Bugün güneş var dışarıda ama soğuk bir güneş, kış güneşi... Sadece insanın içini ısıtan, dışını ise soğuktan titreten bir güneş... Yine de yürüyüş yapmak için ideal. Karanlık, sefil ayların sona ereceğinin bir işareti olan bu güneşin altında yürümek bile insanın kendisini iyi hissetmesi için yeterli.

Ara sokaklardan sahile doğru inerken, aklımda yaşadığımız bu akıl dışı sürecin başka anlamlara gelip gelemeyeceği geçiyordu. İnsanın içini karartacak bu manzaraya bakıp aslında görmemiz gereken bir ayrıntıyı kaçırıyor olabilir miyiz diye içimde doğan kuşkuyu tartarken, karşıma uzun zamandır görmediğim şair bir dostum çıktı. Her zamanki gibi siyahlara bürünmüş ve dalgın bir halde yürüyordu. Yazdığı şiirleri yayımlamaz, karşılaşmadığı sürece kimseyi arayıp konuşmaz, kendi halinde yaşamayı tercih eden esrarengiz bir kadın... Beni yakınlardaki evine davet etti. Gidip gitmemek konusunda hiç tereddüt etmedim, çünkü evinde sihirli kurabiyeleri olurdu her zaman.

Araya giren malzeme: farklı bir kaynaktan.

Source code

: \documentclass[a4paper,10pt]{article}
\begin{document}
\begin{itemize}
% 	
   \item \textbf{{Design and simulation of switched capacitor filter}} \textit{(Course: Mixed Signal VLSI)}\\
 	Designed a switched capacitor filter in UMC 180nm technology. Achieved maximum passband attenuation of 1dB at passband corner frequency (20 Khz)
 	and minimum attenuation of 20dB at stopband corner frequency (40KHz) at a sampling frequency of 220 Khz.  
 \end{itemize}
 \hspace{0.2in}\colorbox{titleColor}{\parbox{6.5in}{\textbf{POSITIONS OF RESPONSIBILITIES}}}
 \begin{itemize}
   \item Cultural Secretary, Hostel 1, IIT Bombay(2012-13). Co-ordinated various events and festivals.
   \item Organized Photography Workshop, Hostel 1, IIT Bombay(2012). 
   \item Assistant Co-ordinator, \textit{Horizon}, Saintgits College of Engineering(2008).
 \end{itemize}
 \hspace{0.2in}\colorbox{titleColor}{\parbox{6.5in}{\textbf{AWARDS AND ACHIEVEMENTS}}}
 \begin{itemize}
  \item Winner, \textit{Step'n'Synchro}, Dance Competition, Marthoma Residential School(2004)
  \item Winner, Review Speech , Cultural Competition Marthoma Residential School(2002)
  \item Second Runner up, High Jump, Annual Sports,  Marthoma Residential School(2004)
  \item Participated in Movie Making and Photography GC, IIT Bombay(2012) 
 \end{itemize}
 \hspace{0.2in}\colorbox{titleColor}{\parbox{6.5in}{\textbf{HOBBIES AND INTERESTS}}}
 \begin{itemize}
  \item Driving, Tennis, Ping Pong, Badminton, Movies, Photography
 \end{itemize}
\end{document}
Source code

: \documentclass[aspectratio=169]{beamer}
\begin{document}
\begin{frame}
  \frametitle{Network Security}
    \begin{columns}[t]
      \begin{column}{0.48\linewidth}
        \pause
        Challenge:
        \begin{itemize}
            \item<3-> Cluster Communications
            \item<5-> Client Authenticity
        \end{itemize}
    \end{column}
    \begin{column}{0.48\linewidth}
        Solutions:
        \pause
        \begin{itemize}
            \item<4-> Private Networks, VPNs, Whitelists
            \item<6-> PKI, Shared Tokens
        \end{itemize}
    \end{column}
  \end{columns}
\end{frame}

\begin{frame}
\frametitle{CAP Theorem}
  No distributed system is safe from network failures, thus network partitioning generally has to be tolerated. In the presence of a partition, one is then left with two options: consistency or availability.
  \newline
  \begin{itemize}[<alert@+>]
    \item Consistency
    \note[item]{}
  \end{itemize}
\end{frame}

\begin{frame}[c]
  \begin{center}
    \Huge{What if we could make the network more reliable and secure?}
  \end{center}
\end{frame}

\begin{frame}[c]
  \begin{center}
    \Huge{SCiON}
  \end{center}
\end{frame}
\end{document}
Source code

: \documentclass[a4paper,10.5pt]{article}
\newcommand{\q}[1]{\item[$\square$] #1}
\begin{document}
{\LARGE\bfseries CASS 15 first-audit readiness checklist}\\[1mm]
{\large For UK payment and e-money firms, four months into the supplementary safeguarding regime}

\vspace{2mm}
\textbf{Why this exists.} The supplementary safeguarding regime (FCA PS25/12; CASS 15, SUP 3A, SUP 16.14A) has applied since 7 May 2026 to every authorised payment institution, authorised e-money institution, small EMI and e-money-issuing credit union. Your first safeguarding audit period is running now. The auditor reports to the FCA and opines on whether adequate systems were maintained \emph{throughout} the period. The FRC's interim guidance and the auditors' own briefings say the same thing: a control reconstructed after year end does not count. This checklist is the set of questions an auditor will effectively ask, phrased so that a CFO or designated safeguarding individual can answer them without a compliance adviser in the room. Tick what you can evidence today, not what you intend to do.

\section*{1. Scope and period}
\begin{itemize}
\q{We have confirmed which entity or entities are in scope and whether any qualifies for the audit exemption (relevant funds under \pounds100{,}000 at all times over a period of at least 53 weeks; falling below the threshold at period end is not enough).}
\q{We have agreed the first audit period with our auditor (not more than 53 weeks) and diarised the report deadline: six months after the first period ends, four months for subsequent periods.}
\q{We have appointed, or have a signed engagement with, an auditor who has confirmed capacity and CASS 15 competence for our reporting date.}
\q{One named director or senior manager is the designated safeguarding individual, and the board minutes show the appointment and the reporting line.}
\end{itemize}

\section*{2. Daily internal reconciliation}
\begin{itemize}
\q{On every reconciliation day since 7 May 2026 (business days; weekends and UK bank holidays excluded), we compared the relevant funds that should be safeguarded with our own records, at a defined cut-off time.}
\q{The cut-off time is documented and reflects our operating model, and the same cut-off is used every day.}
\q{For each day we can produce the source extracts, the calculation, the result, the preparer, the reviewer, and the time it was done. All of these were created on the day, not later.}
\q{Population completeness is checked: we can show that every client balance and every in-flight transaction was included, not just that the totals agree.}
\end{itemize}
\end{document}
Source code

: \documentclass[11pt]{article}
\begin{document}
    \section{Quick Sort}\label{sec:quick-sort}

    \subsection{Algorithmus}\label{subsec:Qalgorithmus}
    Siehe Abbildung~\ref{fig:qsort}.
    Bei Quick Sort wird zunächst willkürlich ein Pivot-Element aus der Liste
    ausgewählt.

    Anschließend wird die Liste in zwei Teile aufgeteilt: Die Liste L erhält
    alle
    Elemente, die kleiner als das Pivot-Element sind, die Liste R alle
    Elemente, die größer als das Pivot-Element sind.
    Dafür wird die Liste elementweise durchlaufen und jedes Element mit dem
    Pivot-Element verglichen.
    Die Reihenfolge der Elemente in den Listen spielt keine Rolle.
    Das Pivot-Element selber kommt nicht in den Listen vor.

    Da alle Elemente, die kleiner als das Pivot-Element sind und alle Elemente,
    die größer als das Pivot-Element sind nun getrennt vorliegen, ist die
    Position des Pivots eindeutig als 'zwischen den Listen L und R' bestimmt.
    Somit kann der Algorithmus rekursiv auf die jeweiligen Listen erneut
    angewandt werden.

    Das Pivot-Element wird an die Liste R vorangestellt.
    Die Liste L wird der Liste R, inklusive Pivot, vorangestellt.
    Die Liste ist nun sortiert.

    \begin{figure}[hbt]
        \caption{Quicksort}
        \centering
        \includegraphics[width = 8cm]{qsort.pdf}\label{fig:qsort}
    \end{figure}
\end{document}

Çayla birlikte sihirli kurabiyelerden yiyip balkondan neredeyse devrilecekmiş gibi duran ahşap evi izlerken, konuştuğumuz karamsar konuların tam tersi bir ferahlık sarar genellikle içimizi. Romancı Roberto Bolano’nun da böyle sihirli kurabiyeler yapan bir arkadaşı olduğunu okumuştum. Muhtemelen yaşadığımız bu ferahlığı, sihirli kurabiyelere borçluyuz. Ben yine hükümetin uygulamalarını konuşmaya heves etmiştim ki, susturdu beni: “Bırak artık şu hükümeti tartışmayı. 90’ların iç savaş atmosferi, 80’lerin darbe atmosferinin devamıydı. 2000’lerdeyse travmalarıyla yüzleşmenin kolay yolunu tercih eden toplum, bu hükümeti getirdi başa. Travma üzerine yapılan çalışmalardan biliyoruz ki, toplumsal hafızadaki bu zayıflık, yaşanılan travmanın şiddetiyle orantılı. Şu an ki iktidar, bu travmayı kontrol altına almak için, yeni bir tarih yazımına girişerek zayıf olan toplumsal hafızayı yeniden şekillendirmeye çalışıyor. Önemli olan toplumun bu akıl dışı sürece daha ne kadar tahammül edip, hafızasını iktidarların tahakkümünden nasıl kurtarabileceği? Düşünsene, kardeşinin cenazesini toplu mezardan çıkarmak için açlık grevi yapan Hüsnü Yıldız diye birisi var bu ülkede. Geçen gün, nihayet Çemişkezek’teki toplu mezardan kardeşinin cenazesine ulaşıldı. Hüsnü Yıldız, kardeşinin cenazesine kavuştuğu için ‘buruk bir sevinç’ yaşadığını söylüyor. Travmanın büyüklüğünü düşünebiliyor musun? Kardeşine olmasa bile cenazesine kavuştuğu için sevinen ve bunun için 66 gün açlık grevi yapmış bir insan. 17 yaşındayken devletin işkence ederek öldürdüğü Ayten Öztürk’le ilgili yirmi yıl sonra daha yeni fezleke hazırlanmış mesela. Ayten Öztürk’ün babası, Tunceli Alay Komutanı tarafından çağrılarak kızlarından birisi dağa çıkacak, getir de konuşalım diyor ve baba da üç kızını alıp getiriyor komutana. Kızlarından birisi olan Ayten Öztürk, daha sonra kaçırılıp işkenceyle öldürülüyor. Bu hikâyelerdeki gibi, yüzlerce, binlerce hikâyeden bahsedilebilir bu topraklarda. Böylesi darbeler ve katliamlar tarihine sahip toplumların travmalarıyla yüzleşme cesareti göstermesinin kolay olması beklenemez elbette. İktidar partisi, bu travmaların ürünü olan bir parti. Daha doğrusu bu travmalarla beslenerek bu kadar büyüdü. Ama böylesine sağlıksız beslenerek büyüyen bir şeyin, uzun ömürlü olacağı da düşünülemez.”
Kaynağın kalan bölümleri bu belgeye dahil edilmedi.